In politichese si definirebbe “l’arte del dire tutto e il contrario di tutto”. È un principio che tanti pretendenti alla poltrona di Palazzo Chigi hanno applicato in politica ed è una strada che anche Luigi Di Maio ha deciso di percorrere in vista delle elezioni nazionali del prossimo marzo. Non per questione di incoerenza, ma per tracciare una linea flessibile di confine tra quello che pensa ma anche in caso di vittoria non potrà fare e quello che la realtà gli imporrebbe volente o nolente di fare. Una prospettiva che può rinsaldare il rapporto con il popolo anti-casta e al contempo interessare pure quegli elettori 50enni e 60enni tradizionalmente poco propensa a scegliere l’area politica grillina. L’esempio più emblematico è quello del Referendum per uscire o restare nell’euro, una consultazione che tanti elettori italiani vorrebbero per votare No e per cancellare l’odiata moneta unica, ma uno scenario che non si verificherà. «Ovviamente voterei per l’uscita dall’euro. Se ci fosse il referendum. Ma il referendum non ci sarà. Perché se ci fosse vorrebbe dire che l’Europa non ci ha ascoltato. E invece l’Europa è un’opportunità», ha detto a tal proposito il candidato premier del Movimento Cinque Stelle. Una posizione sulla quale verrebbe da chiedersi se, insomma, Di Maio sia favorevole alla permanenza dell’Italia nell’Euro o se in pratica sarebbe pronto a sostenerne l’uscita. Di Maio si è posizionato in linea di “galleggiamento” tra le rispettive posizioni. Perché sa che ci sono gli elettori anti-euro ma ci sono anche quelli che ragionando su basi pragmatiche più economiche e meno populistiche ritengono sia meglio rimanere nell’Euro.

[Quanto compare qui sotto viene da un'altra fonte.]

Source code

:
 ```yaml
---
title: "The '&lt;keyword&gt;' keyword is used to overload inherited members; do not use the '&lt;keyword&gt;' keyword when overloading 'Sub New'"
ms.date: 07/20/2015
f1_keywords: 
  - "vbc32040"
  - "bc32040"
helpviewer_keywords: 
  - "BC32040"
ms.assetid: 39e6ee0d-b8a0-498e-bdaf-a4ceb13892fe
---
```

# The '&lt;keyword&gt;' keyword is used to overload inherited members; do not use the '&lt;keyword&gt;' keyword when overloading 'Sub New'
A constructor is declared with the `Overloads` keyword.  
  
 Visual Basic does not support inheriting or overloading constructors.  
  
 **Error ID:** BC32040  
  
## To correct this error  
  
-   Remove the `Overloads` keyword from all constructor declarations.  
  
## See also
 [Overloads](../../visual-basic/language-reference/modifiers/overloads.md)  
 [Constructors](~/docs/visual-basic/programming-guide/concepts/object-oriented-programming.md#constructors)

IL REBUS DELLE ALLEANZE. Analogo discorso vale per le alleanze e l’attuale legge elettorale che rischia di zavorrare le ambizioni di Governo dei pentastellati per la loro atavica “allergia” alle alleanze con altri. Anche qui Di Maio non ha perso tempo per evidenziare che se M5S dovesse prendere il 40% dei voti «andrà a governare da solo, senza alleati». Peccato che nello scacchiere politico odierno e con il Rosatellum il 40% sia un miraggio per chiunque e allora Di Maio ha articolato ulteriormente il suo pensiero aggiungendo: «Se vinciamo senza il 40% gli altri non potrebbero comunque che sostenere noi, allora faremo un governo chiedendo agli altri di votarlo in Parlamento, sui temi però». Come dire: da soli non si governa, ovvio, ma lo si può fare con un’alleanza “esterna”, punto per punto. Magari con un asse politico tra M5S e Liberi e Uguali di Grasso. Perché la priorità di Grillo e i Cinque Stelle, è stato, è e sarà in qualsiasi caso quella di impedire un Governo tra Forza Italia e Partito Democratico che forse riporterebbero tutti alle urne il prossimo autunno ma non si può neppure escludere che decidano di fare un Gentiloni bis.
DALL’ANTICASTA AL POLITICHESE 2.0. La strategia elastica di Di Maio (e Grillo) non risparmia neppure il tema delle pensioni. Quelle d’oro le vogliono tagliare, anzi cancellare, anzi a cinquemila euro al mese la sforbiciata, l’età pensionabile la riportiamo più giù, anzi la blocchiamo lì dov’è adesso. Il messaggio grillino in vista delle politiche di marzo è che, in definitiva, ci sarà un linguaggio politico meno votato all’anticasta e stavolta più politichese, una sorta di politichese 2.0 ricercando quell’equilibrio di intenti e nelle dichiarazioni che alla lunga può portare il consenso degli scontenti anti-casta e anti-euro ma pure quello di un elettorato più adulto che non sia soltanto dei 20enni e 30enni.